Crossing of the Dan exhibit

This Crossing of the Dan exhibit currently located on the third floor in The Prizery is becoming the centerpiece of the South Boston-Halifax County Museum of Fine Arts and History’s permanent collection.

In order to increase the primary exhibit’s public visibility and increase visitor access, the Halifax County Historical Society has joined with the South Boston-Halifax County Museum of Fine Arts and History to transfer the Crossing of the Dan exhibit to the Museum for permanent display.

The society is assisting financially in the move from its current location in The Prizery and is gratified to join with the museum in properly honoring the original funders and creators of this important piece of public history, according to Barbara Bass with the historical society.

Work will begin immediately on making the exhibit the centerpiece of the museum’s permanent collection, said Bass, with a goal of it being in place for the upcoming 240th anniversary of the Crossing of the Dan.

The exhibit has been a primary indoor exhibit on the third floor of The Prizery, and there’s also a secondary outdoor exhibit is at the Dan River crossing site since the early 2000s.

It was created after a far-sighted local committee was formed to plan an exhibit to commemorate the event.
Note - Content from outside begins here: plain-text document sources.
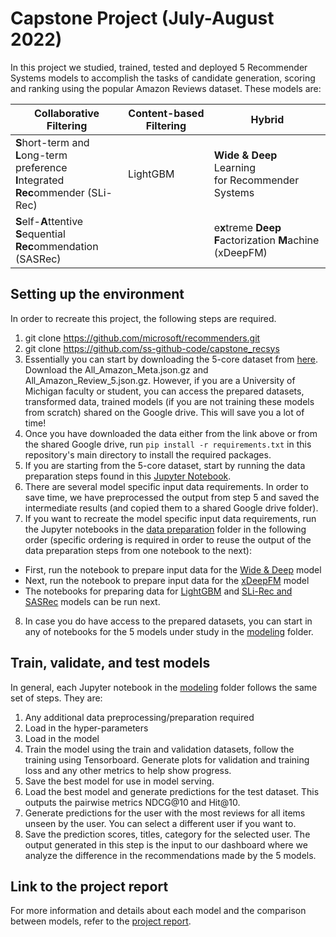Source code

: # Capstone Project (July-August 2022)

In this project we studied, trained, tested and deployed 5 Recommender Systems models to accomplish the tasks of candidate generation, scoring and ranking using the popular Amazon Reviews dataset. These models are:

| Collaborative Filtering  | Content-based Filtering | Hybrid   
| ------------------------ | ----------------------- | --------    |
| **S**hort-term and **L**ong-term<br>preference **I**ntegrated<br>**Rec**ommender (SLi-Rec) | LightGBM | **Wide & Deep** Learning<br>for Recommender<br>Systems |
| **S**elf-**A**ttentive **S**equential<br>**Rec**ommendation (SASRec) | | e**x**treme **Deep**<br>**F**actorization **M**achine (xDeepFM) |

## Setting up the environment
In order to recreate this project, the following steps are required.
1. git clone https://github.com/microsoft/recommenders.git
2. git clone https://github.com/ss-github-code/capstone_recsys
3. Essentially you can start by downloading the 5-core dataset from [here](http://deepyeti.ucsd.edu/jianmo/amazon/index.html). Download the All_Amazon_Meta.json.gz and All_Amazon_Review_5.json.gz. However, if you are a University of Michigan faculty or student, you can access the prepared datasets, transformed data, trained models (if you are not training these models from scratch) shared on the Google drive. This will save you a lot of time!
4. Once you have downloaded the data either from the link above or from the shared Google drive, run `pip install -r requirements.txt` in this repository's main directory to install the required packages.
5. If you are starting from the 5-core dataset, start by running the data preparation steps found in this [Jupyter Notebook](https://github.com/ss-github-code/capstone_recsys/blob/main/data_preparation/amzn_gen_dataset.ipynb).
6. There are several model specific input data requirements. In order to save time, we have preprocessed the output from step 5 and saved the intermediate results (and copied them to a shared Google drive folder).
7. If you want to recreate the model specific input data requirements, run the Jupyter notebooks in the [data preparation](https://github.com/ss-github-code/capstone_recsys/tree/main/data_preparation) folder in the following order (specific ordering is required in order to reuse the output of the data preparation steps from one notebook to the next):
  - First, run the notebook to prepare input data for the [Wide & Deep](https://github.com/ss-github-code/capstone_recsys/blob/main/data_preparation/amzn_gen_input_wide_deep.ipynb) model
  - Next, run the notebook to prepare input data for the [xDeepFM](https://github.com/ss-github-code/capstone_recsys/blob/main/data_preparation/amzn_gen_input_xdeepfm.ipynb) model
  - The notebooks for preparing data for [LightGBM](https://github.com/ss-github-code/capstone_recsys/blob/main/data_preparation/amzn_gen_input_lightgbm.ipynb) and [SLi-Rec and SASRec](https://github.com/ss-github-code/capstone_recsys/blob/main/data_preparation/amzn_gen_input_slirec.ipynb) models can be run next. 
8. In case you do have access to the prepared datasets, you can start in any of notebooks for the 5 models under study in the [modeling](https://github.com/ss-github-code/capstone_recsys/tree/main/modeling) folder.

## Train, validate, and test models
In general, each Jupyter notebook in the [modeling](https://github.com/ss-github-code/capstone_recsys/tree/main/modeling) folder follows the same set of steps. They are:
1. Any additional data preprocessing/preparation required
2. Load in the hyper-parameters
3. Load in the model
4. Train the model using the train and validation datasets, follow the training using Tensorboard. Generate plots for validation and training loss and any other metrics to help show progress.
5. Save the best model for use in model serving.
6. Load the best model and generate predictions for the test dataset. This outputs the pairwise metrics NDCG@10 and Hit@10.
7. Generate predictions for the user with the most reviews for all items unseen by the user. You can select a different user if you want to.
8. Save the prediction scores, titles, category for the selected user. The output generated in this step is the input to our dashboard where we analyze the difference in the recommendations made by the 5 models.

## Link to the project report
For more information and details about each model and the comparison between models, refer to the [project report](https://github.com/ss-github-code/capstone_recsys/blob/main/report/report.md).
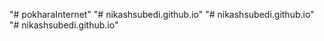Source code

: "# pokharaInternet" 
"# nikashsubedi.github.io" 
"# nikashsubedi.github.io" 
"# nikashsubedi.github.io" 
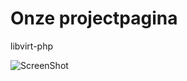 Onze projectpagina
====================

libvirt-php

![ScreenShot](https://raw.github.com/xpmozong/libvirt-php-examples/master/vm1.jpg)
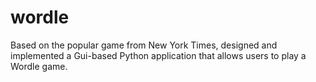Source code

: # wordle
Based on the popular game from New York Times, designed and implemented a Gui-based Python application that allows users to play a Wordle game.
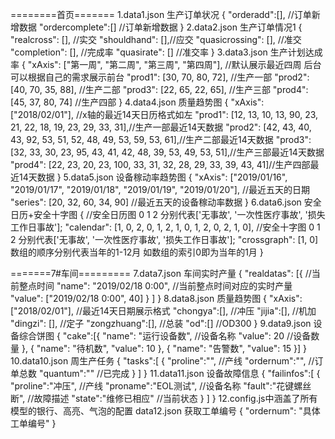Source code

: ========首页=======
1.data1.json 生产订单状况
{
        "orderadd":[], //订单新增数据
        "ordercomplete":[] //订单新增数据
}
2.data2.json 生产订单情况1
{
        "realcross": [], //实交
        "shouldhand": [],//应交
        "quasicrossing": [], //准交
        "completion": [], //完成率
        "quasirate": [] //准交率
}
3.data3.json 生产计划达成率
{
    "xAxis": ["第一周", "第二周", "第三周", "第四周"], //默认展示最近四周 后台可以根据自己的需求展示前台
    "prod1": [30, 70, 80, 72],  //生产一部
    "prod2": [40, 70, 35, 88], //生产二部
    "prod3": [22, 65, 22, 65], //生产三部
    "prod4": [45, 37, 80, 74]  //生产四部
}
4.data4.json 质量趋势图
{
    "xAxis": ["2018/02/01"], //x轴的最近14天日历格式如左
    "prod1": [12, 13, 10, 13, 90, 23, 21, 22, 18, 19, 23, 29, 33, 31],//生产一部最近14天数据
    "prod2": [42, 43, 40, 43, 92, 53, 51, 52, 48, 49, 53, 59, 53, 61],//生产二部最近14天数据
    "prod3": [32, 33, 30, 23, 95, 43, 41, 42, 48, 39, 53, 49, 53, 51],//生产三部最近14天数据
    "prod4": [22, 23, 20, 23, 100, 33, 31, 32, 28, 29, 33, 39, 43, 41]//生产四部最近14天数据
}
5.data5.json 设备稼动率趋势图
{
    "xAxis": ["2019/01/16", "2019/01/17", "2019/01/18", "2019/01/19", "2019/01/20"], //最近五天的日期
    "series": [20, 32, 60, 34, 90] //最近五天的设备稼动率数据
}
6.data6.json 安全日历+安全十字图
{
     //安全日历图 0 1 2 分别代表['无事故', '一次性医疗事故', '损失工作日事故'];
    "calendar": [1, 0, 2, 0, 1, 2, 1, 0, 1, 2, 0, 2, 1, 0], 
    //安全十字图 0 1 2 分别代表['无事故', '一次性医疗事故', '损失工作日事故'];
    "crossgraph": [1, 0] 数组的顺序分别代表当年的1-12月 如数组的索引0即为当年的1月
}


=======7#车间=========
7.data7.json 车间实时产量
{
    "realdatas": [{
            //当前整点时间
            "name": "2019/02/18 0:00",
             //当前整点时间对应的实时产量
            "value": ["2019/02/18 0:00", 40]
        }
    ]
}
8.data8.json 质量趋势图
{
    "xAxis":["2018/02/01"], //最近14天日期展示格式
    "chongya":[], //冲压
    "jijia":[], //机加
    "dingzi": [], //定子
    "zongzhuang":[], //总装
    "od":[] //OD300
}
9.data9.json 设备综合饼图
{
    "cake":[{
        "name": "运行设备数", //设备名称
        "value": 20 //设备数量
    }, {
        "name": "待机数",
        "value": 10
    }, {
        "name": "告警数",
        "value": 15
    }]
}
10.data10.json 周生产任务
{
    "tasks":[
        {
            "proline":"", //产线
            "ordernum":"", //订单总数
            "quantum":"" //已完成
        }
    ]
}
11.data11.json 设备故障信息
{
    "failinfos":[
        {
            "proline":"冲压", //产线
            "proname":"EOL测试", //设备名称
            "fault":"花键螺丝断", //故障描述
            "state":"维修已相应" //当前状态
        }
    ]
}
12.config.js中涵盖了所有模型的银行、高亮、气泡的配置
data12.json 获取工单编号
{
    "ordernum": "具体工单编号"
}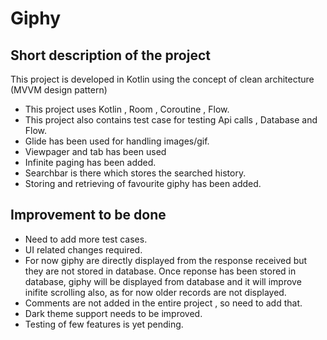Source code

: # Giphy

## Short description of the project
This project is developed in Kotlin using the concept of clean architecture (MVVM design pattern)
- This project uses Kotlin , Room , Coroutine , Flow.
- This project also contains test case for testing Api calls , Database and Flow.
- Glide has been used for handling images/gif.
- Viewpager and tab has been used
- Infinite paging has been added.
- Searchbar is there which stores the searched history.
- Storing and retrieving of favourite giphy has been added.

## Improvement to be done
- Need to add more test cases.
- UI related changes required.
- For now giphy are directly displayed from the response received but they are not stored in database. Once reponse has been stored in database, giphy will be displayed from database and it will improve inifite scrolling also, as for now older records are not displayed.
- Comments are not added in the entire project , so need to add that.
- Dark theme support needs to be improved.
- Testing of few features is yet pending.

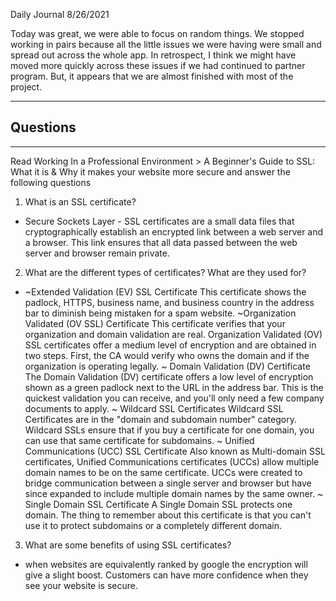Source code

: Daily Journal
8/26/2021

Today was great, we were able to focus on random things. We stopped working in pairs because all the little issues we were having were small and spread out across the whole app. In retrospect, I think we might have moved more quickly across these issues if we had continued to partner program. But, it appears that we are almost finished with most of the project. 

---
Questions
---
---
Read Working In a Professional Environment > A Beginner's Guide to SSL: What it is & Why it makes your website more secure and answer the following questions
1. What is an SSL certificate?
- Secure Sockets Layer - SSL certificates are a small data files that cryptographically establish an encrypted link between a web server and a browser. This link ensures that all data passed between the web server and browser remain private.
2. What are the different types of certificates? What are they used for?
- ~Extended Validation (EV) SSL Certificate
This certificate shows the padlock, HTTPS, business name, and business country in the address bar to diminish being mistaken for a spam website. 
~Organization Validated (OV SSL) Certificate
This certificate verifies that your organization and domain validation are real. Organization Validated (OV) SSL certificates offer a medium level of encryption and are obtained in two steps. First, the CA would verify who owns the domain and if the organization is operating legally.
~ Domain Validation (DV) Certificate
The Domain Validation (DV) certificate offers a low level of encryption shown as a green padlock next to the URL in the address bar. This is the quickest validation you can receive, and you'll only need a few company documents to apply.
~ Wildcard SSL Certificates
Wildcard SSL Certificates are in the "domain and subdomain number" category. Wildcard SSLs ensure that if you buy a certificate for one domain, you can use that same certificate for subdomains.
~ Unified Communications (UCC) SSL Certificate
Also known as Multi-domain SSL certificates, Unified Communications certificates (UCCs) allow multiple domain names to be on the same certificate. UCCs were created to bridge communication between a single server and browser but have since expanded to include multiple domain names by the same owner.
~ Single Domain SSL Certificate
A Single Domain SSL protects one domain. The thing to remember about this certificate is that you can't use it to protect subdomains or a completely different domain.
3. What are some benefits of using SSL certificates?
- when websites are equivalently ranked by google the encryption will give a slight boost. Customers can have more confidence when they see your website is secure.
The Historical Society, being a 501(c)(3) non-profit organization, volunteered to raise funds and help lead the creation of two Crossing of the Dan exhibits.

The Halifax County Historical Society’s mission is to preserve historical facts, artifacts and structures of Halifax County and to disseminate historic information to the public.

The society was instrumental in bringing national attention to the Crossing of the Dan, a wily tactical maneuver pulled off by American forces during the American Revolution.

This important event, though not a battle, occurred in South Boston in 1781 and has been recognized as crucial to American victory.

This strategic retreat was planned by General Nathanael Greene to weaken the British army by drawing them away from their source of supplies.

Using local intelligence provided by Lt. Col. Edward Carrington, the American army won the Race to the Dan and crossed the river using all available boats. When the British arrived they had no means of crossing the river to continue the pursuit.

Halifax County supplied provisions and troops that allowed the American army to continue and ultimately win the war.

In February of every year the society co-sponsors a commemoration of this critical moment in the Revolution.